◆ **SOURCE INFORMATION**:
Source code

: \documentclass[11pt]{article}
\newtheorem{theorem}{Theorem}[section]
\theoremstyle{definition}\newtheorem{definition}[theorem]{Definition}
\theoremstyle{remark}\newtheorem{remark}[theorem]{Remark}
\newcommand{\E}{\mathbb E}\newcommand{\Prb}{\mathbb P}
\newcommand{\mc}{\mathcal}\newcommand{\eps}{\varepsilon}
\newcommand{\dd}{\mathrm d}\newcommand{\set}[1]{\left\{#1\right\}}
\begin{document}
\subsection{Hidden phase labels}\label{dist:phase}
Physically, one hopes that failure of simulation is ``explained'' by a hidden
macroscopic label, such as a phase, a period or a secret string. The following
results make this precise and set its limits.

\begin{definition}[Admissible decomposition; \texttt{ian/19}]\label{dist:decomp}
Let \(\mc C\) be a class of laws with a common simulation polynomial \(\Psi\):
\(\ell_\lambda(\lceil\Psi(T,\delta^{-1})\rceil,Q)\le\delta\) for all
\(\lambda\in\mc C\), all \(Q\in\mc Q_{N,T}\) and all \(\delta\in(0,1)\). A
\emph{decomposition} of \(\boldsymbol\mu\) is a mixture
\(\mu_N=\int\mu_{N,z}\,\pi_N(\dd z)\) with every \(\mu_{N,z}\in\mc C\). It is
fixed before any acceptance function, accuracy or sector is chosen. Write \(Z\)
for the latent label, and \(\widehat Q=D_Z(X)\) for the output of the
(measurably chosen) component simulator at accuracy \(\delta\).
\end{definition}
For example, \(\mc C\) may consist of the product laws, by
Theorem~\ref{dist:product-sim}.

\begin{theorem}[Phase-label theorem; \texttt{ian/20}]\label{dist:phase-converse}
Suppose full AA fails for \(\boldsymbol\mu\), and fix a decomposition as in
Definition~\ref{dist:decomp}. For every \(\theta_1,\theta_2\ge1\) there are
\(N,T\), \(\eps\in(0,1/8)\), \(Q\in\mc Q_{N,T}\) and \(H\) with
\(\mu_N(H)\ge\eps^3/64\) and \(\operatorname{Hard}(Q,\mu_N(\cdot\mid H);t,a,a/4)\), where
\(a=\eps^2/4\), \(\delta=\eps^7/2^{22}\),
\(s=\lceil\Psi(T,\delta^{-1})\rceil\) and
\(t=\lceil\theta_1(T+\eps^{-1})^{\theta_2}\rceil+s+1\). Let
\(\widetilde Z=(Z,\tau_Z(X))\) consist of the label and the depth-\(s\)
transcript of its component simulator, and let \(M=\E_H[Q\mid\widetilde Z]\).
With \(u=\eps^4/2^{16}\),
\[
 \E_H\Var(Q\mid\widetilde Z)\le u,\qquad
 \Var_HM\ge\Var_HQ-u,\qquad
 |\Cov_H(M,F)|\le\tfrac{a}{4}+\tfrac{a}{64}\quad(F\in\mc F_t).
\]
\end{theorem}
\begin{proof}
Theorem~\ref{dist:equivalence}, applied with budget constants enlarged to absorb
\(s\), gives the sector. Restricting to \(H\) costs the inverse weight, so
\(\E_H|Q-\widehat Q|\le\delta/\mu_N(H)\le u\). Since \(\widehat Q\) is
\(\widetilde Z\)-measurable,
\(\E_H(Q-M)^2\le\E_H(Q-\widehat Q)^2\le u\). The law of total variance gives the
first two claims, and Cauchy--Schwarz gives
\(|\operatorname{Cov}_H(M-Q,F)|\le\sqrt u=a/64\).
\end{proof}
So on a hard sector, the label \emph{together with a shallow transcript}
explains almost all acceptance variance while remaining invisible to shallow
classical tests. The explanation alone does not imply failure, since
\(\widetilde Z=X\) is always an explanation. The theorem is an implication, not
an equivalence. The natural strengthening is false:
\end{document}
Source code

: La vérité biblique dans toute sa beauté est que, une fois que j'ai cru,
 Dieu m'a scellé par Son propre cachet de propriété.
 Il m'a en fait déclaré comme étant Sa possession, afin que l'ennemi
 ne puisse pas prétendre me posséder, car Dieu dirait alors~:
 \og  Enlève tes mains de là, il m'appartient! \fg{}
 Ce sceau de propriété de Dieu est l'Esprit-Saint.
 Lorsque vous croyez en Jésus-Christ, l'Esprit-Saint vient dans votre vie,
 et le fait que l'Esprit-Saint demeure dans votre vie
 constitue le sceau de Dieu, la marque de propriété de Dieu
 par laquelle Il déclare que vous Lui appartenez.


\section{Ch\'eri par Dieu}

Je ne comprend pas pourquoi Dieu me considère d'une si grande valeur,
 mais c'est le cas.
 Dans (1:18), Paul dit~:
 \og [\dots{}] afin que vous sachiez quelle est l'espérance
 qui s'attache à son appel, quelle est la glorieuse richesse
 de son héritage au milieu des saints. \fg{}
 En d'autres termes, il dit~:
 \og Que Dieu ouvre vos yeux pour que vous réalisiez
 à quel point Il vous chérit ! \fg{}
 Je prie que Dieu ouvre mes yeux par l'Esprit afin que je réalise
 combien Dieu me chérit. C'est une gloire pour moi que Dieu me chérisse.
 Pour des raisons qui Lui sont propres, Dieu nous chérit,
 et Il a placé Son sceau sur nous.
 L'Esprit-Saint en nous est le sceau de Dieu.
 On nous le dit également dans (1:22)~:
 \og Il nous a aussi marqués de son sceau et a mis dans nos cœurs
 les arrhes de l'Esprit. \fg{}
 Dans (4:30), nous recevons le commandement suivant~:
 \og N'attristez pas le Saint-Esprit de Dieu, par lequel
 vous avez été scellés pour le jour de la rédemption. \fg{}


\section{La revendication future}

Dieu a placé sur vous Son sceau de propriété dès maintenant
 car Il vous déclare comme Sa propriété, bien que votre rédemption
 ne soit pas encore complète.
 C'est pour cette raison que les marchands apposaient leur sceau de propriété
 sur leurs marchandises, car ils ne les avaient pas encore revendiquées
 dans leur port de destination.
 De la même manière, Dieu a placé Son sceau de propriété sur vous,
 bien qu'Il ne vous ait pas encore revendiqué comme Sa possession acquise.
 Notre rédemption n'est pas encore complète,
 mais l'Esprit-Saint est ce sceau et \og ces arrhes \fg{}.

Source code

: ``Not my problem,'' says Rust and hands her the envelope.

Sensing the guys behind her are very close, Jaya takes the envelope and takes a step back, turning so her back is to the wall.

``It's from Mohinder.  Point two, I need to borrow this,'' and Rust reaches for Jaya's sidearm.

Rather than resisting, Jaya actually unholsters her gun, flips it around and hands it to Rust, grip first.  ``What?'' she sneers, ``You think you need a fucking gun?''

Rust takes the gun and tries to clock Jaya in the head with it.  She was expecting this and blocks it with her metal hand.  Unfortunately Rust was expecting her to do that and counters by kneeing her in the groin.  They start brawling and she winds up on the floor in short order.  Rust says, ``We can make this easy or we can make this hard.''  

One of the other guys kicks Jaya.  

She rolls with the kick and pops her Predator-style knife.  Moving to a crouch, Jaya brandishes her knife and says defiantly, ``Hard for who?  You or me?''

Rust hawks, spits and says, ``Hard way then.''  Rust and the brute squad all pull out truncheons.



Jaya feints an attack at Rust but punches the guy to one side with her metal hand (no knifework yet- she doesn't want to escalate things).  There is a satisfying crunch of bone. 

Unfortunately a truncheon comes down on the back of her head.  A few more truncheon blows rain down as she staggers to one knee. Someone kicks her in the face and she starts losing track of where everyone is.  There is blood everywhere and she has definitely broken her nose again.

◆ **PROBLEM REQUIREMENTS**: Your job is to print all of the material again, word for word.

◆ **ANSWER**:
Source code

: \documentclass[11pt]{article}
\newtheorem{theorem}{Theorem}[section]
\theoremstyle{definition}\newtheorem{definition}[theorem]{Definition}
\theoremstyle{remark}\newtheorem{remark}[theorem]{Remark}
\newcommand{\E}{\mathbb E}\newcommand{\Prb}{\mathbb P}
\newcommand{\mc}{\mathcal}\newcommand{\eps}{\varepsilon}
\newcommand{\dd}{\mathrm d}\newcommand{\set}[1]{\left\{#1\right\}}
\begin{document}
\subsection{Hidden phase labels}\label{dist:phase}
Physically, one hopes that failure of simulation is ``explained'' by a hidden
macroscopic label, such as a phase, a period or a secret string. The following
results make this precise and set its limits.

\begin{definition}[Admissible decomposition; \texttt{ian/19}]\label{dist:decomp}
Let \(\mc C\) be a class of laws with a common simulation polynomial \(\Psi\):
\(\ell_\lambda(\lceil\Psi(T,\delta^{-1})\rceil,Q)\le\delta\) for all
\(\lambda\in\mc C\), all \(Q\in\mc Q_{N,T}\) and all \(\delta\in(0,1)\). A
\emph{decomposition} of \(\boldsymbol\mu\) is a mixture
\(\mu_N=\int\mu_{N,z}\,\pi_N(\dd z)\) with every \(\mu_{N,z}\in\mc C\). It is
fixed before any acceptance function, accuracy or sector is chosen. Write \(Z\)
for the latent label, and \(\widehat Q=D_Z(X)\) for the output of the
(measurably chosen) component simulator at accuracy \(\delta\).
\end{definition}
For example, \(\mc C\) may consist of the product laws, by
Theorem~\ref{dist:product-sim}.

\begin{theorem}[Phase-label theorem; \texttt{ian/20}]\label{dist:phase-converse}
Suppose full AA fails for \(\boldsymbol\mu\), and fix a decomposition as in
Definition~\ref{dist:decomp}. For every \(\theta_1,\theta_2\ge1\) there are
\(N,T\), \(\eps\in(0,1/8)\), \(Q\in\mc Q_{N,T}\) and \(H\) with
\(\mu_N(H)\ge\eps^3/64\) and \(\operatorname{Hard}(Q,\mu_N(\cdot\mid H);t,a,a/4)\), where
\(a=\eps^2/4\), \(\delta=\eps^7/2^{22}\),
\(s=\lceil\Psi(T,\delta^{-1})\rceil\) and
\(t=\lceil\theta_1(T+\eps^{-1})^{\theta_2}\rceil+s+1\). Let
\(\widetilde Z=(Z,\tau_Z(X))\) consist of the label and the depth-\(s\)
transcript of its component simulator, and let \(M=\E_H[Q\mid\widetilde Z]\).
With \(u=\eps^4/2^{16}\),
\[
 \E_H\Var(Q\mid\widetilde Z)\le u,\qquad
 \Var_HM\ge\Var_HQ-u,\qquad
 |\Cov_H(M,F)|\le\tfrac{a}{4}+\tfrac{a}{64}\quad(F\in\mc F_t).
\]
\end{theorem}
\begin{proof}
Theorem~\ref{dist:equivalence}, applied with budget constants enlarged to absorb
\(s\), gives the sector. Restricting to \(H\) costs the inverse weight, so
\(\E_H|Q-\widehat Q|\le\delta/\mu_N(H)\le u\). Since \(\widehat Q\) is
\(\widetilde Z\)-measurable,
\(\E_H(Q-M)^2\le\E_H(Q-\widehat Q)^2\le u\). The law of total variance gives the
first two claims, and Cauchy--Schwarz gives
\(|\operatorname{Cov}_H(M-Q,F)|\le\sqrt u=a/64\).
\end{proof}
So on a hard sector, the label \emph{together with a shallow transcript}
explains almost all acceptance variance while remaining invisible to shallow
classical tests. The explanation alone does not imply failure, since
\(\widetilde Z=X\) is always an explanation. The theorem is an implication, not
an equivalence. The natural strengthening is false:
\end{document}
Source code

: La vérité biblique dans toute sa beauté est que, une fois que j'ai cru,
 Dieu m'a scellé par Son propre cachet de propriété.
 Il m'a en fait déclaré comme étant Sa possession, afin que l'ennemi
 ne puisse pas prétendre me posséder, car Dieu dirait alors~:
 \og  Enlève tes mains de là, il m'appartient! \fg{}
 Ce sceau de propriété de Dieu est l'Esprit-Saint.
 Lorsque vous croyez en Jésus-Christ, l'Esprit-Saint vient dans votre vie,
 et le fait que l'Esprit-Saint demeure dans votre vie
 constitue le sceau de Dieu, la marque de propriété de Dieu
 par laquelle Il déclare que vous Lui appartenez.


\section{Ch\'eri par Dieu}

Je ne comprend pas pourquoi Dieu me considère d'une si grande valeur,
 mais c'est le cas.
 Dans (1:18), Paul dit~:
 \og [\dots{}] afin que vous sachiez quelle est l'espérance
 qui s'attache à son appel, quelle est la glorieuse richesse
 de son héritage au milieu des saints. \fg{}
 En d'autres termes, il dit~:
 \og Que Dieu ouvre vos yeux pour que vous réalisiez
 à quel point Il vous chérit ! \fg{}
 Je prie que Dieu ouvre mes yeux par l'Esprit afin que je réalise
 combien Dieu me chérit. C'est une gloire pour moi que Dieu me chérisse.
 Pour des raisons qui Lui sont propres, Dieu nous chérit,
 et Il a placé Son sceau sur nous.
 L'Esprit-Saint en nous est le sceau de Dieu.
 On nous le dit également dans (1:22)~:
 \og Il nous a aussi marqués de son sceau et a mis dans nos cœurs
 les arrhes de l'Esprit. \fg{}
 Dans (4:30), nous recevons le commandement suivant~:
 \og N'attristez pas le Saint-Esprit de Dieu, par lequel
 vous avez été scellés pour le jour de la rédemption. \fg{}


\section{La revendication future}

Dieu a placé sur vous Son sceau de propriété dès maintenant
 car Il vous déclare comme Sa propriété, bien que votre rédemption
 ne soit pas encore complète.
 C'est pour cette raison que les marchands apposaient leur sceau de propriété
 sur leurs marchandises, car ils ne les avaient pas encore revendiquées
 dans leur port de destination.
 De la même manière, Dieu a placé Son sceau de propriété sur vous,
 bien qu'Il ne vous ait pas encore revendiqué comme Sa possession acquise.
 Notre rédemption n'est pas encore complète,
 mais l'Esprit-Saint est ce sceau et \og ces arrhes \fg{}.

Source code

: ``Not my problem,'' says Rust and hands her the envelope.

Sensing the guys behind her are very close, Jaya takes the envelope and takes a step back, turning so her back is to the wall.

``It's from Mohinder.  Point two, I need to borrow this,'' and Rust reaches for Jaya's sidearm.

Rather than resisting, Jaya actually unholsters her gun, flips it around and hands it to Rust, grip first.  ``What?'' she sneers, ``You think you need a fucking gun?''

Rust takes the gun and tries to clock Jaya in the head with it.  She was expecting this and blocks it with her metal hand.  Unfortunately Rust was expecting her to do that and counters by kneeing her in the groin.  They start brawling and she winds up on the floor in short order.  Rust says, ``We can make this easy or we can make this hard.''  

One of the other guys kicks Jaya.  

She rolls with the kick and pops her Predator-style knife.  Moving to a crouch, Jaya brandishes her knife and says defiantly, ``Hard for who?  You or me?''

Rust hawks, spits and says, ``Hard way then.''  Rust and the brute squad all pull out truncheons.



Jaya feints an attack at Rust but punches the guy to one side with her metal hand (no knifework yet- she doesn't want to escalate things).  There is a satisfying crunch of bone. 

Unfortunately a truncheon comes down on the back of her head.  A few more truncheon blows rain down as she staggers to one knee. Someone kicks her in the face and she starts losing track of where everyone is.  There is blood everywhere and she has definitely broken her nose again.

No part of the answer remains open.